CBS 93, 2-4 (2004). HPTLC of signaling ceramides on silica gel with a 7 step gradient from methanol over dichloromethane to n-hexane over 42 min. Detection by dipping in manganese chloride reagent for 1 s, followed by drying at 120 °C for 20 min. Quantitative determination by absorbance measurement at 550 nm and Michaelis-Menten regression 2 via peak area. Signaling ceramides are separated from other lipids (shingomyelin, phosphatidylcholine, cholesterol) contained in cellular lipid extracts. Comparison with determination of ceramide formation via isotope labeled standards and conventional TLC method.

Abstract No. F-283, 61st (2009). HPTLC of naproxen sodium on silica gel with toluene - ethyl acetate - acetic acid 15:3:2. The hRf value was 63. Quantitative determination by absorbance measurement at 230 nm. The method was linear in the range of 100-500 ng/band.

Ind. J. Pharma. Sci. 71(4), 451-454 (2009). HPTLC of clotrimazole in bulk drug and tablet dosage form on silica gel with cyclo hexane - toluene - methanol - triethyl amine 80:20:5:2. Quantitative determination by absorbance measurement at 262 nm. The calibration curve was linear between 200 to 1000 ng/spot for clotrimazole. The limit of detection and limit of quantification for clotrimazole were 50 ng/spot and 200 ng/spot, respectively.

Abstract No. F-263, 61st IPC (2009). HPTLC of repaglinide (REPA) and rosiglitazone (ROSI) on silica gel with benzene - methanol - acetone - acetic acid 80:10:9:1. Quantitative determination by absorbance measurement at 266 nm. Lienarity was in the range of 800-2800 ng/band and 400-2400 ng/band for REPA and ROSI, respectively. Recovery was 101.7 and 99.5 % for REPA and ROSI, respectively.

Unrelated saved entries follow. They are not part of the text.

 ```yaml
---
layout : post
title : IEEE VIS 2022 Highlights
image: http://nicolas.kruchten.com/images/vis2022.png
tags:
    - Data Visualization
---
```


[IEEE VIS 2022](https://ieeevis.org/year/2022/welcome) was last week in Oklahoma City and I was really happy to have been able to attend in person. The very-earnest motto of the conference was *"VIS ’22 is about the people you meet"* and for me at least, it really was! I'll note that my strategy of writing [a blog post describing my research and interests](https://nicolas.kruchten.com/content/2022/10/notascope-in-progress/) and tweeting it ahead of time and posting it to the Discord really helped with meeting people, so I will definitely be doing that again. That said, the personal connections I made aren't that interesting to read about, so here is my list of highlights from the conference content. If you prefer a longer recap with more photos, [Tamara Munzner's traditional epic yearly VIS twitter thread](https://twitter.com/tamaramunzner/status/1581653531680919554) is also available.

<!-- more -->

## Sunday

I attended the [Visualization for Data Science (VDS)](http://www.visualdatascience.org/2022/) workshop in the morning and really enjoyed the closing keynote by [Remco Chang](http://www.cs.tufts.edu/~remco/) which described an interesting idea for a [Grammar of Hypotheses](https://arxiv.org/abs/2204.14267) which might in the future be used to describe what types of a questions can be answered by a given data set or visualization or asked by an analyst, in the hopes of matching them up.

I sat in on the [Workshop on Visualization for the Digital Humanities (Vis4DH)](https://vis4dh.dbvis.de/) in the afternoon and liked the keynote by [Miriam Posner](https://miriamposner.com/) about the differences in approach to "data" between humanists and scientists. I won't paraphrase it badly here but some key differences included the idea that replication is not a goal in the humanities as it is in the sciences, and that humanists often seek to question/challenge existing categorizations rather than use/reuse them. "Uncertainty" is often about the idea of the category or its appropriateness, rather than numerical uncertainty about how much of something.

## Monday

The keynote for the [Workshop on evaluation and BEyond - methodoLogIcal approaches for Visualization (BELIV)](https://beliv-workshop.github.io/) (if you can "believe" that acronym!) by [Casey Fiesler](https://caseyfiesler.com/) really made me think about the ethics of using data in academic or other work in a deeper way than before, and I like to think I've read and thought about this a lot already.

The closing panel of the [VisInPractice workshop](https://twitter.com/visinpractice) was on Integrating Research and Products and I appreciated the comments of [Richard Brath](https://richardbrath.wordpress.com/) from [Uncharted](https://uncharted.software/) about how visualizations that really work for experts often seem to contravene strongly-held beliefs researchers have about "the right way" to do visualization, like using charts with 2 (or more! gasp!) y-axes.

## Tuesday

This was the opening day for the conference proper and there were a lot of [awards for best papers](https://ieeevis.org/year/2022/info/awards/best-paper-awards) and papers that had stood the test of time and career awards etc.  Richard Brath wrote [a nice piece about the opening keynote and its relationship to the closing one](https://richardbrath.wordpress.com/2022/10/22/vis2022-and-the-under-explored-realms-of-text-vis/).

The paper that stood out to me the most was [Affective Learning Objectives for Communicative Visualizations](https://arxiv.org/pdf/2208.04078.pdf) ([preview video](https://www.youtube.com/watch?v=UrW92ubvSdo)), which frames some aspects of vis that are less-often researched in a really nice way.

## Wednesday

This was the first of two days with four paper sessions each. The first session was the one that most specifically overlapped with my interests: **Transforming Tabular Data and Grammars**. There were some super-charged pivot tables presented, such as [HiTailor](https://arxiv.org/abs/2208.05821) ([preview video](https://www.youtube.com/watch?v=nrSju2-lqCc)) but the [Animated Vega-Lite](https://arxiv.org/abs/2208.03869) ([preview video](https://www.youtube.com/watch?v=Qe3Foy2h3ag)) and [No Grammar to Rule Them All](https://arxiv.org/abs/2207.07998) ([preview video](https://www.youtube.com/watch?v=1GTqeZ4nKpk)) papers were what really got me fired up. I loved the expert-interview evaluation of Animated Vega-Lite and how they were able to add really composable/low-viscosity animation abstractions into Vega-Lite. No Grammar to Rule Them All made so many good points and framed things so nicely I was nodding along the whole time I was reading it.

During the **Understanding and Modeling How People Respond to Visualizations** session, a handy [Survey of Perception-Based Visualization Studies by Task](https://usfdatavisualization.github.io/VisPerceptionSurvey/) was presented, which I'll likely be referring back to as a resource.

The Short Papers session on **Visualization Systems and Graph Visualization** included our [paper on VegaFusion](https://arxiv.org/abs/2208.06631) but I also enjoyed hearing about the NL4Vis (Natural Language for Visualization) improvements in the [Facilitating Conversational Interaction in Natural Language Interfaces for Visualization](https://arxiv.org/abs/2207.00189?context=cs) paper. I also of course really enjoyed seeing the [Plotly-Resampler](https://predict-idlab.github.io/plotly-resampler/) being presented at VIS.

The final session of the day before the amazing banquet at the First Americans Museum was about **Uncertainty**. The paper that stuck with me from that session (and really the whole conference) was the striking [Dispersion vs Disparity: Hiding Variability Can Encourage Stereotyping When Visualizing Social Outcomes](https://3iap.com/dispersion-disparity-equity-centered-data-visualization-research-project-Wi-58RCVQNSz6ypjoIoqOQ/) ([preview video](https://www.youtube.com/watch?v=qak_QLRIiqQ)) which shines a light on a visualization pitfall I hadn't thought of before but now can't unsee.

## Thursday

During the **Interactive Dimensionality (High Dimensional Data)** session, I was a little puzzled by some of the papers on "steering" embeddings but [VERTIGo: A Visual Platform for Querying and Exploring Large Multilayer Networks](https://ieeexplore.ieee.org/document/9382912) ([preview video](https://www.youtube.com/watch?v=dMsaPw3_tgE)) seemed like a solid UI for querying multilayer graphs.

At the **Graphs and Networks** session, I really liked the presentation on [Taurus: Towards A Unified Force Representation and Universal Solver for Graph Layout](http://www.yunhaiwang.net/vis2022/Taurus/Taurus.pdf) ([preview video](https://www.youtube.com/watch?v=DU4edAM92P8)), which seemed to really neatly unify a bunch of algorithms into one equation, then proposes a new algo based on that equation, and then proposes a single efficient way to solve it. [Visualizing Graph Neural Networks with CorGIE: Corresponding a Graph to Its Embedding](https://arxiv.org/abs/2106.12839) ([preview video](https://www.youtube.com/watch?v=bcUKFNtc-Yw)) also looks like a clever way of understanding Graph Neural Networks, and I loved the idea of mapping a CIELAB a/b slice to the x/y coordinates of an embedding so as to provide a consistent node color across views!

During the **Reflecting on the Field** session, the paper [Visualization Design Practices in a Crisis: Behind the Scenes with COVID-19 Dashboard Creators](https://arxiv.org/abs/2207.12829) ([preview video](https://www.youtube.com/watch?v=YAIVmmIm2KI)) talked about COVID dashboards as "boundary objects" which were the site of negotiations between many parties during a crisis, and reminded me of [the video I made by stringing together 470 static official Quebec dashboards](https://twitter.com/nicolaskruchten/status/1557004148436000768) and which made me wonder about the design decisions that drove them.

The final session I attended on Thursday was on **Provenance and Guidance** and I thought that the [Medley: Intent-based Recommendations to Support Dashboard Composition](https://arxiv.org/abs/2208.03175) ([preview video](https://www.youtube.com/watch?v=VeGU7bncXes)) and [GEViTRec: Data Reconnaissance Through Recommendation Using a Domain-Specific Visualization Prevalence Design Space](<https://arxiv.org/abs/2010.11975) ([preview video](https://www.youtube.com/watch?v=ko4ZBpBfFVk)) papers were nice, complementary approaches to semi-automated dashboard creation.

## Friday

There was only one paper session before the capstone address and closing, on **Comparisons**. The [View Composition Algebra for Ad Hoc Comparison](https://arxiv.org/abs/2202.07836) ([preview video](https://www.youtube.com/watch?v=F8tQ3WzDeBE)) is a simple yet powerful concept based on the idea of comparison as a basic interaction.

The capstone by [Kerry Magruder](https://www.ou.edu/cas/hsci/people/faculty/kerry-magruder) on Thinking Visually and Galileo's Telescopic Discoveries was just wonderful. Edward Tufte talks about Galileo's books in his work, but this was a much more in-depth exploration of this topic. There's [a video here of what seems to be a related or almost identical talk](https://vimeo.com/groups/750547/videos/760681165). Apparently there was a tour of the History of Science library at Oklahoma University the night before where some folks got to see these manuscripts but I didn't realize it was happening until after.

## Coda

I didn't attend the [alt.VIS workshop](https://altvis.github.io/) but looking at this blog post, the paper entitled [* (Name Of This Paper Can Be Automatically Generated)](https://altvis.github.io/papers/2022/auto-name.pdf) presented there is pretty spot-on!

J. Planar Chromatogr. 22, 399-403 (2009). TLC of celecoxib, etoricoxib, and valdecoxib on silica gel with chloroform - acetone - toluene 12:5:2 with chamber saturation for 15 min at room temperature. Quantitative determination by absorbance measurement at 254 and 290 nm.

J. Planar Chromatogr. 23, 134-136 (2010). TLC of sertraline on silica gel (prewashed with methanol) with chloroform - ethyl acetate - triethylamine 25:15:1 in a twin-trough chamber previously saturated for 10 min at room temperature. Quantitative determination by absorbance measurement at 279 nm. The hRf for sertraline was 40. Intra-day precision and inter-day precision was 99.84 % RSD and 99.92 % RSD, respectively. A good linear relationship between response (peak area) and amount was obtained over the range 2.7-7.9 µg/band.

J. Planar Chromatogr. 23, 119-122 (2010). HPTLC of artemether and lumefantrine on silica gel with n-hexane - ethyl acetate 4:1 at room temperature in a twin-trough chamber saturated for 15 min. Quantitative determination by densitometric scanning in reflectance mode at 357 nm. The method is linear (r2 > 0.995), precise (RSD < 2 %), accurate (average recovery of 100.5 % for artemether and 99.5 % for lumefantrine), specific, and robust. LOD and LOQ for artemether were 50 and 150 ng/band, respectively, and those for lumefantrine were 300 and 900 ng/band, respectively.

Asian Journal of Chemistry 22(6), 4209-4213 (2010). HPTLC of beta-blockers on silica gel with toluene - ethyl acetate - acetone - 25 % ammonia 10:20:20:1. The method was applied to biological samples (urine and blood). The drugs were extracted from biological samples by liquid-liquid extraction. Detection at 254 nm. The corresponding separated spots were scraped from the plate, extracted with methanol and analyzed by mass spectrometry. Finally the identity was confirmed by comparing the spectra with a data library. The proposed HPTLC method coupled with MS is very sensitive and highly suitable for biological samples.